### Material supplied

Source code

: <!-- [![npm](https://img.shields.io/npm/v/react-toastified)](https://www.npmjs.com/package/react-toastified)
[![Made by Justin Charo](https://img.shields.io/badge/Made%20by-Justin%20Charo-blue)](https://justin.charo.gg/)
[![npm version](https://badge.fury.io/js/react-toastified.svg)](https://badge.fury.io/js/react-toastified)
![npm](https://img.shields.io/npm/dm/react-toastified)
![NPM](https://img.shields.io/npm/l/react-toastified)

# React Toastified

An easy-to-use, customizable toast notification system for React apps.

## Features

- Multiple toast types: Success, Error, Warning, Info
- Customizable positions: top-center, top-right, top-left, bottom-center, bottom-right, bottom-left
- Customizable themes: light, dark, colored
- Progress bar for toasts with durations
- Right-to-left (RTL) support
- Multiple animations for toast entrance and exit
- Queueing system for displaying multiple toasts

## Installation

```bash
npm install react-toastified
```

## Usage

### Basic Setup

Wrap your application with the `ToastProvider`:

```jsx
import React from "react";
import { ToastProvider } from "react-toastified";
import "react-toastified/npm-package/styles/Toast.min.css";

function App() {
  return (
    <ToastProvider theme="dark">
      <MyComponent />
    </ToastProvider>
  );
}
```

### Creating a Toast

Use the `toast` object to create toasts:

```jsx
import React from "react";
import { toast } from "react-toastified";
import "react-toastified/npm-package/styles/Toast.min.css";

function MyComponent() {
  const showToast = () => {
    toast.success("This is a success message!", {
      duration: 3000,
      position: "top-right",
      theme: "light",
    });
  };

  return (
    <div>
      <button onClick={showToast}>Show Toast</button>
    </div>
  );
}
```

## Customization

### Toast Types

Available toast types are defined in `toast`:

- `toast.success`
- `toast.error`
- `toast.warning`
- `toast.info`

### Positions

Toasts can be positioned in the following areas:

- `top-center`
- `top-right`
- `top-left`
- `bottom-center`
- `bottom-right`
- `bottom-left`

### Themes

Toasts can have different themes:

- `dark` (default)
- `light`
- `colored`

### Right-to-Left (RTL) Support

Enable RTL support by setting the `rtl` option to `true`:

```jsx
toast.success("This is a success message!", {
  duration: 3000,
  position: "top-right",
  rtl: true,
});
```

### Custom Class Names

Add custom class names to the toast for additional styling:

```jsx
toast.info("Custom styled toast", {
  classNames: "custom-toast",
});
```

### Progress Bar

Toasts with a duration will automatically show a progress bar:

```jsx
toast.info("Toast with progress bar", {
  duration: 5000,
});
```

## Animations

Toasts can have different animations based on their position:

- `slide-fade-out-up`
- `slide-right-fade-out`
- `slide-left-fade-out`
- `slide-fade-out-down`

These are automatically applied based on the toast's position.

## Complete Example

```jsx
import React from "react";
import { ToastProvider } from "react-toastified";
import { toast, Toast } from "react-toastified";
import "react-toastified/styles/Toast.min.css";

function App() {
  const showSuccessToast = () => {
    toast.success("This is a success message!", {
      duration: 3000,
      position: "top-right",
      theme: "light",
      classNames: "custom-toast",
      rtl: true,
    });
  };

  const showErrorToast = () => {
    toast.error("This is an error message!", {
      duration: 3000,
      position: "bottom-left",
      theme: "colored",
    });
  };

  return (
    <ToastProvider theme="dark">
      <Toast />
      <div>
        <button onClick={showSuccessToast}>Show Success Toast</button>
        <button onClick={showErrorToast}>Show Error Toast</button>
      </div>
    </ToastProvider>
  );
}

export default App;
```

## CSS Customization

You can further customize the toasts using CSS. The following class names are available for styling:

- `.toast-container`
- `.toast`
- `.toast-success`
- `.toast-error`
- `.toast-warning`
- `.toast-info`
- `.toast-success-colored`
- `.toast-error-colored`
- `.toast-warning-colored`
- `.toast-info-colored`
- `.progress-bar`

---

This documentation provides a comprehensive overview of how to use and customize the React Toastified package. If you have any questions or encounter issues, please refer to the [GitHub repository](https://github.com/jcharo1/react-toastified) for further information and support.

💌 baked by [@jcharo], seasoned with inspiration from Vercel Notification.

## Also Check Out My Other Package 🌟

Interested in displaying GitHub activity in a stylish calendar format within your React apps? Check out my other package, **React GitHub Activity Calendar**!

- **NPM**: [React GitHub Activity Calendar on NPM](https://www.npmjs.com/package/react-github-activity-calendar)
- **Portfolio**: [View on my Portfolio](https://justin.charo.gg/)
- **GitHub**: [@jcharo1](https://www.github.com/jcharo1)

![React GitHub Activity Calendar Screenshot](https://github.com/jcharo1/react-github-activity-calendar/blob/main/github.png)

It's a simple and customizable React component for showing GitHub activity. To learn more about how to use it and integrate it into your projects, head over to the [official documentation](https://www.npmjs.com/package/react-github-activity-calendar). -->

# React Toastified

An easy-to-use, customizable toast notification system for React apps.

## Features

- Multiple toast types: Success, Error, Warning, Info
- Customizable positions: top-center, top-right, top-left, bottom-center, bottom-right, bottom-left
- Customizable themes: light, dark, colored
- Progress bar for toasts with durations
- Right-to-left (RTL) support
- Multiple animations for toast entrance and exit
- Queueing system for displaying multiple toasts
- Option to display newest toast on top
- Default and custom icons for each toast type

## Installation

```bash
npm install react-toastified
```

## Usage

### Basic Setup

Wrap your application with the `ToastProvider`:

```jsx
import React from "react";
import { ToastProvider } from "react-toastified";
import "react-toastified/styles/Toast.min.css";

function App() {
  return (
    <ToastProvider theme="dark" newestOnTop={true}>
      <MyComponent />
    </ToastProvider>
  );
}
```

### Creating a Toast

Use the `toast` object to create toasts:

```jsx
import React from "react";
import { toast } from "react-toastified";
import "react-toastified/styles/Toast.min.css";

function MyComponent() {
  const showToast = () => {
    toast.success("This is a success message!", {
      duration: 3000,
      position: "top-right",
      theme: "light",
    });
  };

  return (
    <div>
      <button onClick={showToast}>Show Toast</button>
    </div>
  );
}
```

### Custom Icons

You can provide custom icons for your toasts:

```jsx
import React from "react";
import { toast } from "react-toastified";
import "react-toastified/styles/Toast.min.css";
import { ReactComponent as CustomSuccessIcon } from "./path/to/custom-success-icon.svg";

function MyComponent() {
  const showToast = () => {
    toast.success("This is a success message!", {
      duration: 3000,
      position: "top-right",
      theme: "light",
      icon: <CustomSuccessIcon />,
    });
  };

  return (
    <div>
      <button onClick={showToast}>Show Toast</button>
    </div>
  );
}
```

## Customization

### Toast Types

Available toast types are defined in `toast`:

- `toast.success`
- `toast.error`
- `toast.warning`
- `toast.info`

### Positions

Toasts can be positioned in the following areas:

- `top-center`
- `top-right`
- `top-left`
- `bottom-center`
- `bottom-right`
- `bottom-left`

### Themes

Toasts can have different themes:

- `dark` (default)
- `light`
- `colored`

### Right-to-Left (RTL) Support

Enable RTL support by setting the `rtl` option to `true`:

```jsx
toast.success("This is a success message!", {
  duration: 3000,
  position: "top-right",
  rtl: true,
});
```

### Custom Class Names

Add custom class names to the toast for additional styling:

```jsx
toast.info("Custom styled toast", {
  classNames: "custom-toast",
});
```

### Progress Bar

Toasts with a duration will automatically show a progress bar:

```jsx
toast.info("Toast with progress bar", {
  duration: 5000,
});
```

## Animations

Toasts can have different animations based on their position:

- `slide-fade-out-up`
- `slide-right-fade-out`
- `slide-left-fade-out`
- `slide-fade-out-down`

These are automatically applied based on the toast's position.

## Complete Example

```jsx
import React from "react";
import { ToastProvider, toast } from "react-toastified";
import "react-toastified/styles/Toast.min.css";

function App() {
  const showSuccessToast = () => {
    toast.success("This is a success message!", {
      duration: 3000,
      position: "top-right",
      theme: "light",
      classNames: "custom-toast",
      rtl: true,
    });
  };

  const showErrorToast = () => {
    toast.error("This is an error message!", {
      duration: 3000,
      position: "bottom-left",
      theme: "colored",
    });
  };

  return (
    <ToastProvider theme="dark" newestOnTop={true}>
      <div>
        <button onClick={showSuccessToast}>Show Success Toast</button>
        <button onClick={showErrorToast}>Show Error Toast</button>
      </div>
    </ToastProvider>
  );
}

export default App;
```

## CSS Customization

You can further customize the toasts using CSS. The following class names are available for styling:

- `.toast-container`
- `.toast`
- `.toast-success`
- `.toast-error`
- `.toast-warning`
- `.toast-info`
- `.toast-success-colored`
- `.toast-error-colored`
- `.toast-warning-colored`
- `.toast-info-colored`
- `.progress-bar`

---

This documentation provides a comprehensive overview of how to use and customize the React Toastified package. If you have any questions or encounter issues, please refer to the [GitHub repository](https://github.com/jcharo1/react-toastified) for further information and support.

### Problem
Your answer must be a single number: how many lines of the records contain the word "shields".

### Reply
4